On that day in the hospital with tubes in my lungs, arms, and nose, I found many items to love and be thankful for. The items I chose to be grateful for were basic included an empty chair, a window, and a light switch. Recently I sat at my computer with my paralyzed hands, I typed out an entire page of things I was grateful for. It took me ten minutes because I am not a very fast typist, but the ideas came swiftly and I did not have trouble coming up with more items. The list was very long indeed and included over 275 things for which I was grateful.

And all of those things are things I am grateful for – in my little finger.

My little finger does not move. All of my fingers I can feel except my little finger. It tingles and is numb most of the time. I cannot feel hot or cold with it.

There is always something to be grateful for.

One of the greatest philosophers from ancient Rome was Cicero. Though he considered his greatest achievements to be in the political realm, Cicero will forever be remembered by me as having taught this profound truth: Gratitude is not only the greatest of virtues but the parent of all the others.

As we are grateful, we will recognize that other virtues like honesty and integrity will come easily to us. Being grateful is not only an important step, it is a crucial step in fighting to pick yourself back up after something bad has knocked you down.

What is one thing that you do that you feel has been the biggest contributor to your success so far?

My wonderful husband J We were married in 2008, four years after I was paralyzed. He has been my greatest supporter and enabled me to become a speaker, writer, and mom. He’s the best.
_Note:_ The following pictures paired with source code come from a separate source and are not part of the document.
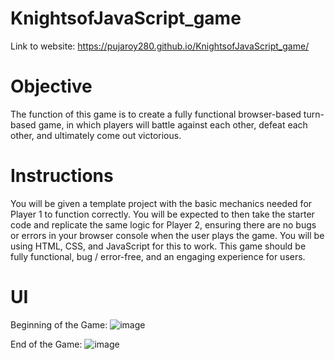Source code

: # KnightsofJavaScript_game
Link to website: https://pujaroy280.github.io/KnightsofJavaScript_game/

# Objective
The function of this game is to create a fully functional browser-based turn-based game, in which players will battle against each other, defeat each other, and
ultimately come out victorious.

# Instructions
You will be given a template project with the basic mechanics needed for Player 1 to function correctly. You will be expected to then
take the starter code and replicate the same logic for Player 2, ensuring there are no bugs or errors in your browser console when
the user plays the game. You will be using HTML, CSS, and JavaScript for this to work. This game should be fully functional, bug /
error-free, and an engaging experience for users.

# UI
Beginning of the Game:
![image](https://github.com/pujaroy280/KnightsofJavaScript_game/assets/62675121/84799e53-be3a-4eb3-b43c-b069a8f04dc6)

End of the Game:
![image](https://github.com/pujaroy280/KnightsofJavaScript_game/assets/62675121/fc6ce86a-94d1-4909-b7ce-a22dec7d2b25)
What is your morning routine?

I wake up at 5:30 and do my hair and makeup first while I listen to a General Conference talk(s). I then go to my office and write out my to-do list for the day, including the questions, fears, concerns I have, and the things I need (strength, optimism, gentleness, love, etc.) that will enable me to do all of the things I’ve written. I then pray for my day and the things I’ve written. After I pray I update my to-do list with changes I feel I need to make. I then read my scriptures. I then write in my journals, I write in one for myself and one for each of my two daughters. I keep notes on my phone throughout each day so I can remember what I’d like to write about each morning. I then exercise. I drink 32 ounces of water from the time I wake up until the time my morning routine ends, which is 7:45. I then dress for the day and make breakfast for my family. My daughters sometimes need help with their morning routines and will come in during mine, but they are learning to wake up, pray, read scriptures, exercise, practice piano, and THEN they can play. My girls are 7 and 4.

What habit or behavior that you have pursued for a few years has most improved your life?

This is a very good question and the answer is my morning routine. My morning routine is the greatest help for my life. Taking the time to mentally create my day makes my day go by smoother and when it goes nothing as I created, I roll with it and make adjustments as needed. If I lie down at night, not having accomplished anything I set out to do that day, it is not for lack of trying!

What are your strategies for being productive and using your time most efficiently?

The biggest thing to me is doing anything important in the morning, preferably before anyone else wakes up. If something is very important, do it early. I’m often way too tired at the end of the day to write in my journal or exercise. This has to be done first.

What book(s) have influenced your life the most? Why?

The Book of Mormon and the Bible have influenced my life the most. The grounding fundamental principles of kindness, love, acceptance, and service have shaped my thinking and way of living and serving, no matter what does or doesn’t happen in my life.

Do you have any quotes you live by or think of often?

“In the beginning of a change, the patriot is a scarce man, and brave, and hated and scorned. When his cause succeeds, the timid join him, for then it costs nothing to be a patriot.” Mark Twain. It reminds me that it’s okay to not have support when you venture out on an idea and good ideas should always be acted upon!